PROVIDED RECORDS START
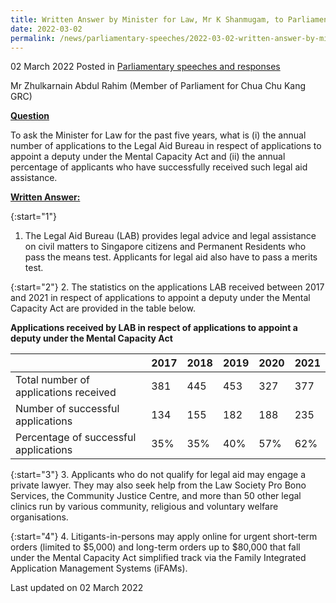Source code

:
 ```yaml
---
title: Written Answer by Minister for Law, Mr K Shanmugam, to Parliamentary Question on Annual Number of Applications to Legal Aid Bureau to Appoint Deputy under Mental Capacity Act and Success Rate in Past Five Years
date: 2022-03-02
permalink: /news/parliamentary-speeches/2022-03-02-written-answer-by-minister-for-law-k-shanmugam-to-pq-on-annual-number-of-applications-to-legal-aid-bureau-to-appoint-deputy-under-mental-capacity-act-and-success-rate-in-past-five-years/
---
```


02 March 2022 Posted in [Parliamentary speeches and responses](/news/parliamentary-speeches)

Mr Zhulkarnain Abdul Rahim (Member of Parliament for Chua Chu Kang GRC) 
  
**<b><u>Question</u></b>**  

To ask the Minister for Law for the past five years, what is (i) the annual number of applications to the Legal Aid Bureau in respect of applications to appoint a deputy under the Mental Capacity Act and (ii) the annual percentage of applicants who have successfully received such legal aid assistance.

**<b><u>Written Answer:</u></b>**  
 
{:start="1"}
1.	The Legal Aid Bureau (LAB) provides legal advice and legal assistance on civil matters to Singapore citizens and Permanent Residents who pass the means test. Applicants for legal aid also have to pass a merits test.  

{:start="2"}
2.	The statistics on the applications LAB received between 2017 and 2021 in respect of applications to appoint a deputy under the Mental Capacity Act are provided in the table below. 

**<b>Applications received by LAB in respect of applications to appoint a deputy under the Mental Capacity Act</b>**

|                |2017|2018|2019|2020|2021|
|----------------|-------------------------------|-----------------------------|-------------------------------|-----------------------------|-------------------------------|
|Total number of applications received|381|445|453|327|377|
|Number of successful applications|134|155|182|188|235|
|Percentage of successful applications|35%|35%|40%|57%|62%|

{:start="3"}
3.	Applicants who do not qualify for legal aid may engage a private lawyer. They may also seek help from the Law Society Pro Bono Services, the Community Justice Centre, and more than 50 other legal clinics run by various community, religious and voluntary welfare organisations.

{:start="4"}
4.	Litigants-in-persons may apply online for urgent short-term orders (limited to $5,000) and long-term orders up to $80,000 that fall under the Mental Capacity Act simplified track via the Family Integrated Application Management Systems (iFAMs).

<p class="right-side-updated">Last updated on 02 March 2022</p>
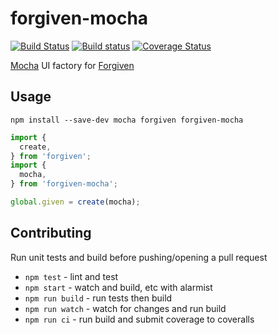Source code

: # forgiven-mocha

[![Build Status](https://travis-ci.org/pghalliday/forgiven-mocha.svg?branch=master)](https://travis-ci.org/pghalliday/forgiven-mocha)
[![Build status](https://ci.appveyor.com/api/projects/status/egadusohuotqdo36/branch/master?svg=true)](https://ci.appveyor.com/project/pghalliday/forgiven-mocha/branch/master)
[![Coverage Status](https://coveralls.io/repos/github/pghalliday/forgiven-mocha/badge.svg?branch=master)](https://coveralls.io/github/pghalliday/forgiven-mocha?branch=master)

[Mocha](https://mochajs.org/) UI factory for [Forgiven](https://www.npmjs.com/package/forgiven)

## Usage

```shell
npm install --save-dev mocha forgiven forgiven-mocha
```

```javascript
import {
  create,
} from 'forgiven';
import {
  mocha,
} from 'forgiven-mocha';

global.given = create(mocha);
```

## Contributing

Run unit tests and build before pushing/opening a pull request

- `npm test` - lint and test
- `npm start` - watch and build, etc with alarmist
- `npm run build` - run tests then build
- `npm run watch` - watch for changes and run build
- `npm run ci` - run build and submit coverage to coveralls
PROVIDED RECORDS END
**WHAT IS BEING ASKED:** If a line in the records contains the word "assistance", copy it.

**EXERCISE OUTPUT:**
To ask the Minister for Law for the past five years, what is (i) the annual number of applications to the Legal Aid Bureau in respect of applications to appoint a deputy under the Mental Capacity Act and (ii) the annual percentage of applicants who have successfully received such legal aid assistance.
1.	The Legal Aid Bureau (LAB) provides legal advice and legal assistance on civil matters to Singapore citizens and Permanent Residents who pass the means test. Applicants for legal aid also have to pass a merits test.  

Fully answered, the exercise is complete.